====== Dataset content
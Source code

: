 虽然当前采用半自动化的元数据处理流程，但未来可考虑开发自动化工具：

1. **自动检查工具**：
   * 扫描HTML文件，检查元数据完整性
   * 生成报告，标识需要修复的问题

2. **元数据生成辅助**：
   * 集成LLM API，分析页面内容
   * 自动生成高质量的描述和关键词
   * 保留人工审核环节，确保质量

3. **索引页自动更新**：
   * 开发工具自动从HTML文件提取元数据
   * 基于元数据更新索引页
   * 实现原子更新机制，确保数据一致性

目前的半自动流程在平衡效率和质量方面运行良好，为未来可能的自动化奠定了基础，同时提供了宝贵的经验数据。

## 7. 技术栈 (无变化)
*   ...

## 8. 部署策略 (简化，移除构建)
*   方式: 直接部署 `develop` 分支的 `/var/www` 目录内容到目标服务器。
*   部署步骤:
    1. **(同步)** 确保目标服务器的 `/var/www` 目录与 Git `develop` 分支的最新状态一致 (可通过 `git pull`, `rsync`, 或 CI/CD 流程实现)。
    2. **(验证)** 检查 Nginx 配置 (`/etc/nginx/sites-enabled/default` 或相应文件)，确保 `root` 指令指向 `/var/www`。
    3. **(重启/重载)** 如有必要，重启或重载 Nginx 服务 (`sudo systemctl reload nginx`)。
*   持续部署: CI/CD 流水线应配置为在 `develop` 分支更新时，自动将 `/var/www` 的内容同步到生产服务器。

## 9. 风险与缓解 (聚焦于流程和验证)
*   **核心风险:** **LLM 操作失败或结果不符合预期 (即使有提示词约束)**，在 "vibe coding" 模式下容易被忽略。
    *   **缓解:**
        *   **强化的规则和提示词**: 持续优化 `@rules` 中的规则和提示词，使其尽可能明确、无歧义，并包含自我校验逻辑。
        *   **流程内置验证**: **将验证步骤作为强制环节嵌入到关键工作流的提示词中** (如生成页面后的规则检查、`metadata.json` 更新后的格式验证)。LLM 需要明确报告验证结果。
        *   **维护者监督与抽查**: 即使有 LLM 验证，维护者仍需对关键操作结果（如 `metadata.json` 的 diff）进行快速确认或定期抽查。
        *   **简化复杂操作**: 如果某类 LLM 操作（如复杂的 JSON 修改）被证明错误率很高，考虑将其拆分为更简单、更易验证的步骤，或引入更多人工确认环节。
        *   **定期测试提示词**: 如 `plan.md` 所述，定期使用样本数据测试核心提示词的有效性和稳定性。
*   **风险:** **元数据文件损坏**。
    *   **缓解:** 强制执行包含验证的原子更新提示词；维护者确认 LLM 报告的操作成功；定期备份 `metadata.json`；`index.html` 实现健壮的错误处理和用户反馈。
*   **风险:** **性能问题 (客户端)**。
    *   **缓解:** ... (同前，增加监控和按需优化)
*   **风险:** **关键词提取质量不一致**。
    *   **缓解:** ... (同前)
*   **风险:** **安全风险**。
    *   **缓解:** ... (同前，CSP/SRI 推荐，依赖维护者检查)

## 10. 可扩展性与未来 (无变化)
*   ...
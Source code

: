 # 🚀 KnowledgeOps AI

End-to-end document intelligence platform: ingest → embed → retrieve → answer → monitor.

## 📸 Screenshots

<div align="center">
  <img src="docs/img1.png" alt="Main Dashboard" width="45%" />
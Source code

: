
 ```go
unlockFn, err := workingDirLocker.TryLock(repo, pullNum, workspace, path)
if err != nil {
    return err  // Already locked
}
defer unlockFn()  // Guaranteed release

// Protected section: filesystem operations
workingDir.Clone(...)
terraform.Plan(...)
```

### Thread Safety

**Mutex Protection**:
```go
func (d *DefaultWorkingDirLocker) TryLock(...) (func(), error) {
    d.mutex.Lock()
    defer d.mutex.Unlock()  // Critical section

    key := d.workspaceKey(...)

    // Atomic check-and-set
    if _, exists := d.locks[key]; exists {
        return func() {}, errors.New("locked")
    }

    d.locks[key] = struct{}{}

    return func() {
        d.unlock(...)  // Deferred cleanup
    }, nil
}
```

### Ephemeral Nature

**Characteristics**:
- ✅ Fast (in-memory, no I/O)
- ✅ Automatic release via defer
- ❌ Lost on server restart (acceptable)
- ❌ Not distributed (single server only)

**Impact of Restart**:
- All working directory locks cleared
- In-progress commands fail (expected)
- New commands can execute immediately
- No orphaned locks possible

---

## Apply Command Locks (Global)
============
Your assignment: Say each line again exactly as it appears above.

Answer to this exercise:
Source code

: 虽然当前采用半自动化的元数据处理流程，但未来可考虑开发自动化工具：

1. **自动检查工具**：
   * 扫描HTML文件，检查元数据完整性
   * 生成报告，标识需要修复的问题

2. **元数据生成辅助**：
   * 集成LLM API，分析页面内容
   * 自动生成高质量的描述和关键词
   * 保留人工审核环节，确保质量

3. **索引页自动更新**：
   * 开发工具自动从HTML文件提取元数据
   * 基于元数据更新索引页
   * 实现原子更新机制，确保数据一致性

目前的半自动流程在平衡效率和质量方面运行良好，为未来可能的自动化奠定了基础，同时提供了宝贵的经验数据。

## 7. 技术栈 (无变化)
*   ...

## 8. 部署策略 (简化，移除构建)
*   方式: 直接部署 `develop` 分支的 `/var/www` 目录内容到目标服务器。
*   部署步骤:
    1. **(同步)** 确保目标服务器的 `/var/www` 目录与 Git `develop` 分支的最新状态一致 (可通过 `git pull`, `rsync`, 或 CI/CD 流程实现)。
    2. **(验证)** 检查 Nginx 配置 (`/etc/nginx/sites-enabled/default` 或相应文件)，确保 `root` 指令指向 `/var/www`。
    3. **(重启/重载)** 如有必要，重启或重载 Nginx 服务 (`sudo systemctl reload nginx`)。
*   持续部署: CI/CD 流水线应配置为在 `develop` 分支更新时，自动将 `/var/www` 的内容同步到生产服务器。

## 9. 风险与缓解 (聚焦于流程和验证)
*   **核心风险:** **LLM 操作失败或结果不符合预期 (即使有提示词约束)**，在 "vibe coding" 模式下容易被忽略。
    *   **缓解:**
        *   **强化的规则和提示词**: 持续优化 `@rules` 中的规则和提示词，使其尽可能明确、无歧义，并包含自我校验逻辑。
        *   **流程内置验证**: **将验证步骤作为强制环节嵌入到关键工作流的提示词中** (如生成页面后的规则检查、`metadata.json` 更新后的格式验证)。LLM 需要明确报告验证结果。
        *   **维护者监督与抽查**: 即使有 LLM 验证，维护者仍需对关键操作结果（如 `metadata.json` 的 diff）进行快速确认或定期抽查。
        *   **简化复杂操作**: 如果某类 LLM 操作（如复杂的 JSON 修改）被证明错误率很高，考虑将其拆分为更简单、更易验证的步骤，或引入更多人工确认环节。
        *   **定期测试提示词**: 如 `plan.md` 所述，定期使用样本数据测试核心提示词的有效性和稳定性。
*   **风险:** **元数据文件损坏**。
    *   **缓解:** 强制执行包含验证的原子更新提示词；维护者确认 LLM 报告的操作成功；定期备份 `metadata.json`；`index.html` 实现健壮的错误处理和用户反馈。
*   **风险:** **性能问题 (客户端)**。
    *   **缓解:** ... (同前，增加监控和按需优化)
*   **风险:** **关键词提取质量不一致**。
    *   **缓解:** ... (同前)
*   **风险:** **安全风险**。
    *   **缓解:** ... (同前，CSP/SRI 推荐，依赖维护者检查)

## 10. 可扩展性与未来 (无变化)
*   ...
Source code

: # 🚀 KnowledgeOps AI

End-to-end document intelligence platform: ingest → embed → retrieve → answer → monitor.

## 📸 Screenshots

<div align="center">
  <img src="docs/img1.png" alt="Main Dashboard" width="45%" />
Source code

:
 ```go
unlockFn, err := workingDirLocker.TryLock(repo, pullNum, workspace, path)
if err != nil {
    return err  // Already locked
}
defer unlockFn()  // Guaranteed release

// Protected section: filesystem operations
workingDir.Clone(...)
terraform.Plan(...)
```

### Thread Safety

**Mutex Protection**:
```go
func (d *DefaultWorkingDirLocker) TryLock(...) (func(), error) {
    d.mutex.Lock()
    defer d.mutex.Unlock()  // Critical section

    key := d.workspaceKey(...)

    // Atomic check-and-set
    if _, exists := d.locks[key]; exists {
        return func() {}, errors.New("locked")
    }

    d.locks[key] = struct{}{}

    return func() {
        d.unlock(...)  // Deferred cleanup
    }, nil
}
```

### Ephemeral Nature

**Characteristics**:
- ✅ Fast (in-memory, no I/O)
- ✅ Automatic release via defer
- ❌ Lost on server restart (acceptable)
- ❌ Not distributed (single server only)

**Impact of Restart**:
- All working directory locks cleared
- In-progress commands fail (expected)
- New commands can execute immediately
- No orphaned locks possible

---

## Apply Command Locks (Global)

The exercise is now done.